Recipe by Natural Gourmet Institute
- 8-10 servingsServings
- 2 cups chick peas, soaked, drained, rinsed
- 3 tablespoons coconut oil
- 1 pound (about 1 large onion), small dice
- 4 garlic cloves, minced
- 1 teaspoon turmeric
- 1/2 teaspoon ground cumin
- 1/2 teaspoon cinnamon
- 1/4 teaspoon ground cloves
- 1 (28 ounce) can tomatoes, separated, juices reserved
- 1/2 teaspoon salt
- 2 tablespoons tamarind paste
- Black cardamom, toasted, ground, to taste
- Black pepper, toasted, ground, to taste
- 3 tablespoons cilantro, chiffonade
1. Place chickpeas in pot with 2 inches water to cover. Bring to boil and simmer for 40 minutes.
2. Sweat onion and garlic in coconut oil until softened. Add turmeric, cumin, cinnamon and cloves into pan with a splash of water and cook out for a few minutes, until spices bloom.
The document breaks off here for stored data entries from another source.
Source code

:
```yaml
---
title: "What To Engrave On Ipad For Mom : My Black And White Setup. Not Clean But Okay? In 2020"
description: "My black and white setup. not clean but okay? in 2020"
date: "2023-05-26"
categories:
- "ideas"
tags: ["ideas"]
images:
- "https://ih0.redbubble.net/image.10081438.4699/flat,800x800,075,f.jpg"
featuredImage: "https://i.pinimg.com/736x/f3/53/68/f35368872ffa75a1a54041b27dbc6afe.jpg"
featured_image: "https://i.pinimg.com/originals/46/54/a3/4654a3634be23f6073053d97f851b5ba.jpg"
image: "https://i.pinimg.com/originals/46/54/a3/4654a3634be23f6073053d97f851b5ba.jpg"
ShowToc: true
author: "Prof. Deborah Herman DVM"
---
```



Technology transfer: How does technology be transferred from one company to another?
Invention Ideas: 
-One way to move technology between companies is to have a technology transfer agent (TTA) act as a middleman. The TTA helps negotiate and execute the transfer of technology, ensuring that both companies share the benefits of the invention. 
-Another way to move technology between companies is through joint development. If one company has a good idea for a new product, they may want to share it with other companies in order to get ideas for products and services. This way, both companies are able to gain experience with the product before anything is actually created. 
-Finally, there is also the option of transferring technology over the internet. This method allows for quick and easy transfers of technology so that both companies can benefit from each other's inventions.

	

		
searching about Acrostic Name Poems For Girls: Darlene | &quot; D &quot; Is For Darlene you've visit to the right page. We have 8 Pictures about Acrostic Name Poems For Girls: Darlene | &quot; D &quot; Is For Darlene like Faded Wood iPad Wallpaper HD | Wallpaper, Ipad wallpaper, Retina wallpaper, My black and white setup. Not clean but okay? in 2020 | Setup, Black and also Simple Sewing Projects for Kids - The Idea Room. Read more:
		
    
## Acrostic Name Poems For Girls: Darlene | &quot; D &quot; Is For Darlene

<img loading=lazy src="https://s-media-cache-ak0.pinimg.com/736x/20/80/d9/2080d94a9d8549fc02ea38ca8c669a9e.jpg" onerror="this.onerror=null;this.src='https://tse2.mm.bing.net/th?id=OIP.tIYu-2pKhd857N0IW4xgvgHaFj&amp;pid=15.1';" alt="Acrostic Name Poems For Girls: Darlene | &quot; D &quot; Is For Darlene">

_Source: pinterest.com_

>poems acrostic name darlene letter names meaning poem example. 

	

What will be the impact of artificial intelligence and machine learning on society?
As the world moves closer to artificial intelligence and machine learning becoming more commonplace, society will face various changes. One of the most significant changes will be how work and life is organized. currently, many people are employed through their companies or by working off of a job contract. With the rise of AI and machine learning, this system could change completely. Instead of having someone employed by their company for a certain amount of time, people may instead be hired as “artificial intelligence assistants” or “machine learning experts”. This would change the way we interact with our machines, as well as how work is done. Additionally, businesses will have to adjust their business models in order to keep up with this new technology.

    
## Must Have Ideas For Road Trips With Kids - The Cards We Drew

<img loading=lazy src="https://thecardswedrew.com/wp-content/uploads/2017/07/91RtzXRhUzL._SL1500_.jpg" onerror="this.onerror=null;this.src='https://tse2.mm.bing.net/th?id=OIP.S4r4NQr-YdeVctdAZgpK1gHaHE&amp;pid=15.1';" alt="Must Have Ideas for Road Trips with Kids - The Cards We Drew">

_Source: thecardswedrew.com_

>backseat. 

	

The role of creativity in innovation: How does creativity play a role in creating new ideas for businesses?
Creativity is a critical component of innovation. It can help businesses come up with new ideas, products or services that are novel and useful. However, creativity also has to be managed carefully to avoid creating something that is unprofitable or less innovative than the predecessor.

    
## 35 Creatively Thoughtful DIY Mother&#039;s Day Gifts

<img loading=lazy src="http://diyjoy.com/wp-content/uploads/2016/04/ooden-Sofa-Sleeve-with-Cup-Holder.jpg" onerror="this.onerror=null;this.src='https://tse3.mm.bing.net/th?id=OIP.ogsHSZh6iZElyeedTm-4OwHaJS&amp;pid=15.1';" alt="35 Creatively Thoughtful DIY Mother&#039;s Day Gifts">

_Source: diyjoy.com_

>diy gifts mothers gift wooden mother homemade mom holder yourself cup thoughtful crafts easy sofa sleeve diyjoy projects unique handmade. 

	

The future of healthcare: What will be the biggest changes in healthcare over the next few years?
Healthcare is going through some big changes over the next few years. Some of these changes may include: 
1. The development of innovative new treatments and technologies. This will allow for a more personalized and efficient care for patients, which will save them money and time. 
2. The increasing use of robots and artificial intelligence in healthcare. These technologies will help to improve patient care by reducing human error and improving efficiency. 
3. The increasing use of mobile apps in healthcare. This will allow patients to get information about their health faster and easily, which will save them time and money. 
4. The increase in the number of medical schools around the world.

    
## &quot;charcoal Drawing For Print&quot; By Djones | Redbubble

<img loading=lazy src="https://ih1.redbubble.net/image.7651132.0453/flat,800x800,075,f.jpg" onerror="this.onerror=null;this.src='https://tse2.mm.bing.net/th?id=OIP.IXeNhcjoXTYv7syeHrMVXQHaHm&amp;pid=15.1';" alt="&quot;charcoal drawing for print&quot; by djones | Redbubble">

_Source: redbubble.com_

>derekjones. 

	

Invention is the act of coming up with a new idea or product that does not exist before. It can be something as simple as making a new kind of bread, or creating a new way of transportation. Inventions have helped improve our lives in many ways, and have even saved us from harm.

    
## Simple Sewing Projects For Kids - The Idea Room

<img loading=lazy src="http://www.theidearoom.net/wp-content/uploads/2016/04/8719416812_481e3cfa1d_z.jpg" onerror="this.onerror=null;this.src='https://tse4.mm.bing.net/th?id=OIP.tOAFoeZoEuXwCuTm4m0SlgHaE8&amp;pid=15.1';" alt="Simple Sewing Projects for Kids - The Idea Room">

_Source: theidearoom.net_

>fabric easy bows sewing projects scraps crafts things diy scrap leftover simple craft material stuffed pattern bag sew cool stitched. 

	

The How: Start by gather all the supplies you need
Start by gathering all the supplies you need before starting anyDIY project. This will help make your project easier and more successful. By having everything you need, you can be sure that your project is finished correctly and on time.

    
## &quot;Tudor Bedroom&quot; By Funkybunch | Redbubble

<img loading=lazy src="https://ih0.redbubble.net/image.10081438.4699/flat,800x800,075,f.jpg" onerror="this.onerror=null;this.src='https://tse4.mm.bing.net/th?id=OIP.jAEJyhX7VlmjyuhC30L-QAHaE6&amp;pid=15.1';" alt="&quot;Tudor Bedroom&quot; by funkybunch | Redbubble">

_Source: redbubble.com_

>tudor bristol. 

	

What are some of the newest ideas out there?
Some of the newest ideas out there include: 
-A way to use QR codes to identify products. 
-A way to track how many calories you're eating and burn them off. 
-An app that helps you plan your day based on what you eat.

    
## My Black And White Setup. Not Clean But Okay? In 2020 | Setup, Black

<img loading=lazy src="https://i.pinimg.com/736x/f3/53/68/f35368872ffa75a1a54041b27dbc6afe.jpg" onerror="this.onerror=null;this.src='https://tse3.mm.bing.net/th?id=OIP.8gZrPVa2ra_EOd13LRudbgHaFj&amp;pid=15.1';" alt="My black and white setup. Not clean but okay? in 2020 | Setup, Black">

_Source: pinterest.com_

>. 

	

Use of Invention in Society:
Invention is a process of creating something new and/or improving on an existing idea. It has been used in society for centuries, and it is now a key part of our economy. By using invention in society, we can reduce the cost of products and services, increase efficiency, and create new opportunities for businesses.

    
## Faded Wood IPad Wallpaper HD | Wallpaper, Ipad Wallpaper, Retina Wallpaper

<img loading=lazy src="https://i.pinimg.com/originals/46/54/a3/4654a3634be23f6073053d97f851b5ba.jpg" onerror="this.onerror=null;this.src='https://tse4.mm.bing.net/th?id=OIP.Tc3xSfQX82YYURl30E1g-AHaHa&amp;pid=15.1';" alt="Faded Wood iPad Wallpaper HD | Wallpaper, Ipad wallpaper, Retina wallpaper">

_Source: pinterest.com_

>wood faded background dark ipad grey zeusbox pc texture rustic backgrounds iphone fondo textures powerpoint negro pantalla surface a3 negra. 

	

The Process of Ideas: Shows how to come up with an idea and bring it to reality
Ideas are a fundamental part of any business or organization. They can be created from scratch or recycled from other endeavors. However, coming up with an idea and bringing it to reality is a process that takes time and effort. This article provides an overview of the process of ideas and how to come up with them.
3. Add tomatoes into pan with spices and cook until juicy, yet thickened, about 10 minutes. Add some tomato liquid if it needs or starts to dry out. Season the mixture with salt. Add this mixture to the chickpeas, and simmer, partially covered, for an additional 15 minutes.
4. Remove from heat. Add tamarind paste to taste. Add black cardamom and black pepper to taste. Finish with fresh cilantro.